Jan 30, 2026

Replay and Artifacts

verificationreplayreceiptsaudit

Autonomy without transparency is unsafe. Agent runs should produce structured artifacts that make behavior replayable, verifiable, and auditable.

Why it matters for agents

Debugging and audit — When something goes wrong, you need a trace of what happened. A replayable event stream lets you step through decisions, tool calls, and outcomes.
Counterfactual analysis — “What would have happened if we had done X?” requires deterministic logs. Same inputs + same policy → reproducible behavior.
Improvement loops — Training and optimization need labeled examples. Receipts and replay logs are the raw material for making policies better over time.

The canonical bundle

A complete run can be summarized in three artifacts:

PR_SUMMARY.md — Human-readable summary of what changed (e.g. patch description).
RECEIPT.json — Machine-readable audit trail: what was done, by whom, with what hashes and timings.
REPLAY.jsonl — A JSONL stream of events (session start/end, plan steps, tool calls, tool results, verification).
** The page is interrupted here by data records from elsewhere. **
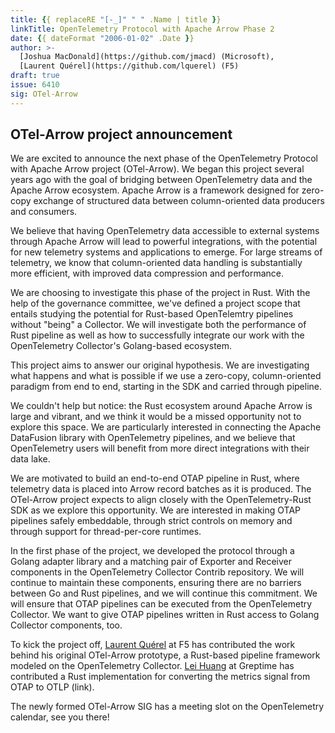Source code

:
 ```yaml
---
title: {{ replaceRE "[-_]" " " .Name | title }}
linkTitle: OpenTelemetry Protocol with Apache Arrow Phase 2
date: {{ dateFormat "2006-01-02" .Date }}
author: >-
  [Joshua MacDonald](https://github.com/jmacd) (Microsoft),
  [Laurent Quérel](https://github.com/lquerel) (F5)
draft: true
issue: 6410
sig: OTel-Arrow
---
```


## OTel-Arrow project announcement

We are excited to announce the next phase of the OpenTelemetry Protocol with
Apache Arrow project (OTel-Arrow). We began this project several years ago with the goal of
bridging between OpenTelemetry data and the Apache Arrow ecosystem. Apache Arrow
is a framework designed for zero-copy exchange of structured data between column-oriented
data producers and consumers.

We believe that having OpenTelemetry data accessible to external systems through
Apache Arrow will lead to powerful integrations, with the potential for new
telemetry systems and applications to emerge. For large streams of telemetry, we
know that column-oriented data handling is substantially more efficient, with
improved data compression and performance.

We are choosing to investigate this phase of the project in Rust. With the help
of the governance committee, we've defined a project scope that entails studying
the potential for Rust-based OpenTelemtry pipelines without "being" a Collector.
We will investigate both the performance of Rust pipeline as well as how to
successfully integrate our work with the OpenTelemetry Collector's Golang-based
ecosystem.

This project aims to answer our original hypothesis. We are investigating what
happens and what is possible if we use a zero-copy, column-oriented paradigm
from end to end, starting in the SDK and carried through pipeline.

We couldn't help but notice: the Rust ecosystem around Apache Arrow is large and
vibrant, and we think it would be a missed opportunity not to explore this
space. We are particularly interested in connecting the Apache DataFusion
library with OpenTelemetry pipelines, and we believe that OpenTelemetry users
will benefit from more direct integrations with their data lake.

We are motivated to build an end-to-end OTAP pipeline in Rust, where telemetry
data is placed into Arrow record batches as it is produced. The OTel-Arrow
project expects to align closely with the OpenTelemetry-Rust SDK as we explore
this opportunity. We are interested in making OTAP pipelines safely embeddable,
through strict controls on memory and through support for thread-per-core
runtimes.

In the first phase of the project, we developed the protocol through a Golang
adapter library and a matching pair of Exporter and Receiver components in the
OpenTelemetry Collector Contrib repository. We will continue to maintain these
components, ensuring there are no barriers between Go and Rust pipelines, and we
will continue this commitment. We will ensure that OTAP pipelines can be
executed from the OpenTelemetry Collector. We want to give OTAP pipelines
written in Rust access to Golang Collector components, too.

To kick the project off, [Laurent Quérel](https://github.com/lquerel)
at F5 has contributed the work behind his original OTel-Arrow
prototype, a Rust-based pipeline framework modeled on the
OpenTelemetry Collector. [Lei Huang](https://github.com/v0y4g3r) at
Greptime has contributed a Rust implementation for converting the
metrics signal from OTAP to OTLP (link).

The newly formed OTel-Arrow SIG has a meeting slot on the OpenTelemetry
calendar, see you there!
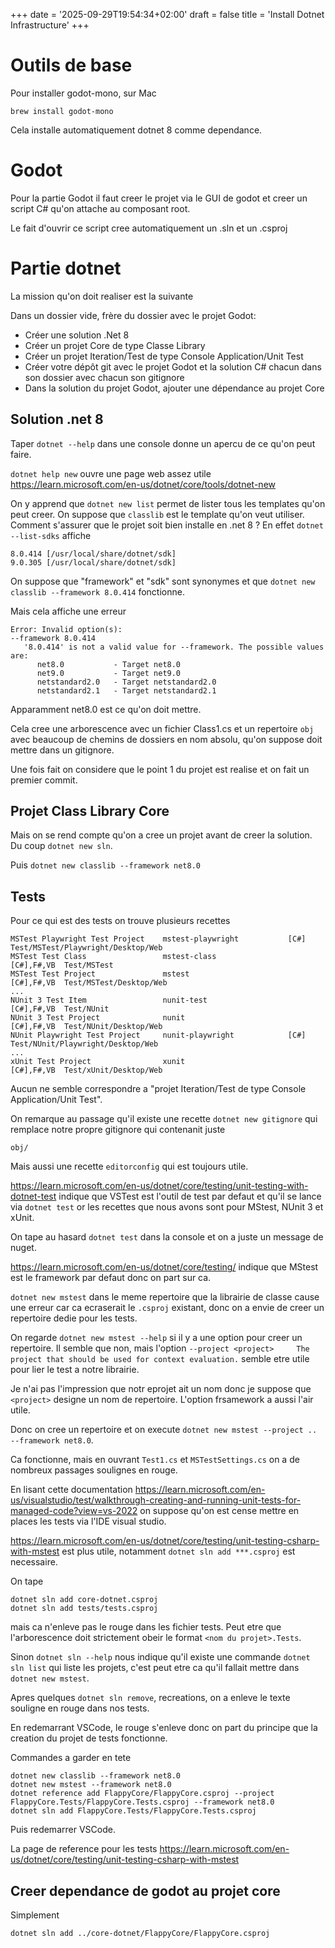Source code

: +++
date = '2025-09-29T19:54:34+02:00'
draft = false
title = 'Install Dotnet Infrastructure'
+++

# Outils de base


Pour installer godot-mono, sur Mac

```
brew install godot-mono
```

Cela installe automatiquement dotnet 8 comme dependance.

# Godot

Pour la partie Godot il faut creer le projet via 
le GUI de godot et creer un script C# qu'on
attache au composant root.

Le fait d'ouvrir ce script cree automatiquement un .sln et un .csproj

# Partie dotnet

La mission qu'on doit realiser est la suivante

Dans un dossier vide, frère du dossier avec le
projet Godot:
- Créer une solution .Net 8
- Créer un projet Core de type Classe Library
- Créer un projet Iteration/Test de type
Console Application/Unit Test
- Créer votre dépôt git avec le projet Godot et
la solution C# chacun dans son dossier avec
chacun son gitignore
- Dans la solution du projet Godot, ajouter
une dépendance au projet Core

Solution .net 8
---

Taper `dotnet --help` dans une console donne un apercu de ce qu'on peut faire.

`dotnet help new` ouvre une page web assez utile https://learn.microsoft.com/en-us/dotnet/core/tools/dotnet-new

On y apprend que `dotnet new list` permet de lister tous les templates
qu'on peut creer. On suppose que `classlib` est le template qu'on
veut utiliser. Comment s'assurer que le projet soit bien
installe en .net 8 ? En effet `dotnet --list-sdks` affiche
```
8.0.414 [/usr/local/share/dotnet/sdk]
9.0.305 [/usr/local/share/dotnet/sdk]
```

On suppose que "framework" et "sdk" sont synonymes et 
que `dotnet new classlib --framework 8.0.414` fonctionne.

Mais cela affiche une erreur

```
Error: Invalid option(s):
--framework 8.0.414
   '8.0.414' is not a valid value for --framework. The possible values are:
      net8.0           - Target net8.0
      net9.0           - Target net9.0
      netstandard2.0   - Target netstandard2.0
      netstandard2.1   - Target netstandard2.1
```

Apparamment net8.0 est ce qu'on doit mettre.

Cela cree une arborescence avec un fichier Class1.cs
et un repertoire `obj` avec beaucoup de chemins de
dossiers en nom absolu, qu'on suppose doit mettre dans un gitignore.

Une fois fait on considere que le point 1 du projet est realise et on
fait un premier commit.

Projet Class Library Core
--- 

Mais on se rend compte qu'on a cree un projet avant de creer la solution.
Du coup `dotnet new sln`.

Puis `dotnet new classlib --framework net8.0`

Tests
---

Pour ce qui est des tests on trouve plusieurs recettes

```
MSTest Playwright Test Project    mstest-playwright           [C#]        Test/MSTest/Playwright/Desktop/Web
MSTest Test Class                 mstest-class                [C#],F#,VB  Test/MSTest                       
MSTest Test Project               mstest                      [C#],F#,VB  Test/MSTest/Desktop/Web           
...
NUnit 3 Test Item                 nunit-test                  [C#],F#,VB  Test/NUnit                        
NUnit 3 Test Project              nunit                       [C#],F#,VB  Test/NUnit/Desktop/Web            
NUnit Playwright Test Project     nunit-playwright            [C#]        Test/NUnit/Playwright/Desktop/Web 
...
xUnit Test Project                xunit                       [C#],F#,VB  Test/xUnit/Desktop/Web            
```
Aucun ne semble correspondre a "projet Iteration/Test de type
Console Application/Unit Test".

On remarque au passage qu'il existe une recette `dotnet new gitignore`
qui remplace notre propre gitignore qui contenanit juste

```
obj/
```

Mais aussi une recette `editorconfig` qui est toujours utile.

https://learn.microsoft.com/en-us/dotnet/core/testing/unit-testing-with-dotnet-test
indique que VSTest est l'outil de test par defaut et qu'il se lance via `dotnet test`
or les recettes que nous avons sont pour MStest, NUnit 3 et xUnit.

On tape au hasard `dotnet test` dans la console et on a juste un message de nuget.

https://learn.microsoft.com/en-us/dotnet/core/testing/ indique que MStest est le
framework par defaut donc on part sur ca.

`dotnet new mstest` dans le meme repertoire que la librairie de
classe cause une erreur car ca ecraserait le `.csproj` existant,
donc on a envie de creer un repertoire dedie pour les tests.

On regarde `dotnet new mstest --help` si il y a une option pour creer un repertoire.
Il semble que non, mais l'option `--project <project>     The project that should be used for context evaluation.` semble etre utile pour lier le test a notre librairie. 

Je n'ai pas l'impression que notr eprojet ait un nom donc je suppose que `<project>` designe
un nom de repertoire. L'option frsamework a aussi l'air utile.

Donc on cree un repertoire et on execute `dotnet new mstest --project .. --framework net8.0`.

Ca fonctionne, mais en ouvrant `Test1.cs` et `MSTestSettings.cs` on a de nombreux passages
soulignes en rouge.

En lisant cette documentation https://learn.microsoft.com/en-us/visualstudio/test/walkthrough-creating-and-running-unit-tests-for-managed-code?view=vs-2022
on suppose qu'on est cense mettre en places les tests via l'IDE visual studio.

https://learn.microsoft.com/en-us/dotnet/core/testing/unit-testing-csharp-with-mstest
est plus utile, notamment `dotnet sln add ***.csproj` est necessaire.

On tape

```
dotnet sln add core-dotnet.csproj 
dotnet sln add tests/tests.csproj
```

mais ca n'enleve pas le rouge dans les fichier tests. 
Peut etre que l'arborescence doit strictement obeir
le format `<nom du projet>.Tests`.

Sinon `dotnet sln --help` nous indique qu'il existe
une commande `dotnet sln list` qui liste les projets,
c'est peut etre ca qu'il fallait mettre dans `dotnet new mstest`.

Apres quelques `dotnet sln remove`, recreations, on a enleve le
texte souligne en rouge dans nos tests.

En redemarrant VSCode, le rouge s'enleve donc on part
du principe que la creation du projet de tests fonctionne.

Commandes a garder en tete
```
dotnet new classlib --framework net8.0 
dotnet new mstest --framework net8.0
dotnet reference add FlappyCore/FlappyCore.csproj --project FlappyCore.Tests/FlappyCore.Tests.csproj --framework net8.0
dotnet sln add FlappyCore.Tests/FlappyCore.Tests.csproj
```

Puis redemarrer VSCode.

La page de reference pour les tests https://learn.microsoft.com/en-us/dotnet/core/testing/unit-testing-csharp-with-mstest 

Creer dependance de godot au projet core
---

Simplement 

```
dotnet sln add ../core-dotnet/FlappyCore/FlappyCore.csproj
```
Each event is serialized deterministically so the run can be replayed or hashed.

Stored together, these form a Verified Patch Bundle: the minimal set of artifacts that let a human or system verify that a run did what it claimed.

What gets recorded

Conceptually, a replay stream includes:

Session boundaries (start, end)
Planning steps (if the agent uses structured planning)
Tool calls (name, params, timestamp)
Tool results (output, latency, success/failure)
Verification events (tests, builds, lint)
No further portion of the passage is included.